# Predicate logic and quantifiers: solutions to the textbook exercises

In this article, you will see a video explaining predicate logic and quantifiers. After that, I’ll show the solution to the first five exercises from the text-book that professors are using to teach Discrete Mathematics in most universities.

Find below the solution to the first five exercises from the text-book: Discrete Mathematics and Application by Rosen.

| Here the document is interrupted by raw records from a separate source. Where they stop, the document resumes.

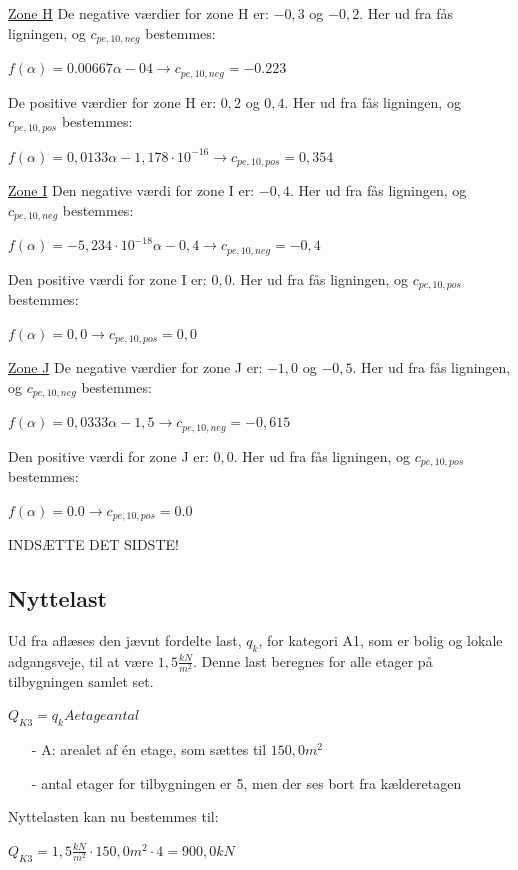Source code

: \underline{Zone H}
\newline
De negative værdier for zone H er: $-0,\!3$ og $-0,\!2$. Her ud fra fås ligningen, og $c_{pe,10,neg}$ bestemmes:
\begin{center}
	$f(\alpha)=0.00667\alpha - 0\!4 \to c_{pe,10,neg}=-0.223$
\end{center}
De positive værdier for zone H er: $0,\!2$ og $0,\!4$. Her ud fra fås ligningen, og $c_{pe,10,pos}$ bestemmes:
\begin{center}
	$f(\alpha)=0,\!0133\alpha - 1,\!178\cdot 10^{-16} \to c_{pe,10,pos}=0,\!354$
\end{center}

\underline{Zone I}
\newline
Den negative værdi for zone I er: $-0,\!4$. Her ud fra fås ligningen, og $c_{pe,10,neg}$ bestemmes:
\begin{center}
	$f(\alpha)=-5,\!234\cdot 10^{-18}\alpha - 0,\!4 \to c_{pe,10,neg}=-0,\!4$
\end{center}
Den positive værdi for zone I er: $0,\!0$. Her ud fra fås ligningen, og $c_{pe,10,pos}$ bestemmes:
\begin{center}
	$f(\alpha)=0,\!0 \to c_{pe,10,pos}=0,\!0$
\end{center}

\underline{Zone J}
\newline
De negative værdier for zone J er: $-1,\!0$ og $-0,\!5$. Her ud fra fås ligningen, og $c_{pe,10,neg}$ bestemmes:
\begin{center}
	$f(\alpha)=0,\!0333\alpha - 1,\!5 \to c_{pe,10,neg}=-0,\!615$
\end{center}
Den positive værdi for zone J er: $0,\!0$. Her ud fra fås ligningen, og $c_{pe,10,pos}$ bestemmes:
\begin{center}
	$f(\alpha)=0.0 \to c_{pe,10,pos}=0.0$
\end{center}
INDSÆTTE DET SIDSTE!

\subsection{Nyttelast}
Ud fra \citep[ tabel 6.2 kapitel 6.3.1.2]{EU91} aflæses den jævnt fordelte last, $q_k$, for kategori A1, som er bolig og lokale adgangsveje, til at være $1,\!5 \frac{kN}{m^2}$. Denne last beregnes for alle etager på tilbygningen samlet set.
\begin{center}
	$Q_{K3}=q_k A etageantal$
\end{center}
\begin{itemize}
	\item[-] A: arealet af én etage, som sættes til $150,\!0 m^2$
	\item[-] antal etager for tilbygningen er 5, men der ses bort fra kælderetagen
\end{itemize}
Nyttelasten kan nu bestemmes til:
\begin{center}
	$Q_{K3}=1,\!5 \frac{kN}{m^2}\cdot 150,\!0 m^2\cdot 4=900,\!0 kN$
\end{center}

## 1- Let P(x) denote the statement “x ≤ 4.” What are these truth values?

a) P(0)

b) P(4)

c) P(6)

``````a) P(0) = “0≤ 4”. Therefore, the truth value is true.
b) P(4) = “4≤4”. Therefore, the truth value is true.
c) P(6) = “6≤4”. Therefore, the truth value is false.``````

## 2- Let P(x) be the statement “the word x contains the letter a.” What are these truth values?

a) P(orange)

b) P(lemon)
c) P(true)

d) P(false)

``````a) P(orange) = “the word orange contains the letter a.”. Therefore, the truth value is true.
b) P(lemon) = “the word lemon contains the letter a.”. Therefore, the truth value is false.
c) P(true) = “the word true contains the letter a.”. Therefore, the truth value is false.
d) P(false) = “the word false contains the letter a.”. Therefore, the truth value is true.``````

## 3- Let Q(x, y) denote the statement “x is the capital of y.” What are these truth values?

b) Q(Detroit, Michigan)

c) Q(Massachusetts,Boston)

d) Q(NewYork,NewYork)

``````a) Q(Denver,Colorado) = “Denver is the capital of Colorado.” True.
b) Q(Detroit, Michigan) = “Detroit is the capital of Michigan.” False, the capital of Michigan is Lansing.
c) Q(Massachusetts, Boston) = “Massachusetts is the capital of Boston.” False. Boston is the capital of Massachusetts.
d) Q(NewYork, NewYork) = “NewYork is the capital of NewYork.” True.``````

## 4- State the value of x after the statement if P (x) then x := 1 is executed, where P(x) is the statement “x > 1,”

If the value of x when this statement is reached is
a) x=0. b) x=1. c)x=2.

``````a) x=0.  x equals 0 before the condition. The statement “0>1” is false, therefore the value of x does not change.
b) x=1. x equals 1 before the condition. The statement “1>1” is false, therefore the value of x does not change.
c) x=2. x equals 2 before the condition. The statement “2>1” is true, therefore the value of x change to 1.``````

## 5- Let P (x) be the statement “x spends more than five hours every weekday in class,” where the domain for x consists of all students. Express each of these quantifications in English.

a) ∃xP(x)  b) ∀xP(x) c) ∃x¬P(x) b) ∀x ¬P(x)

``````a) There is at least one student that spends more than five hours every weekday in class.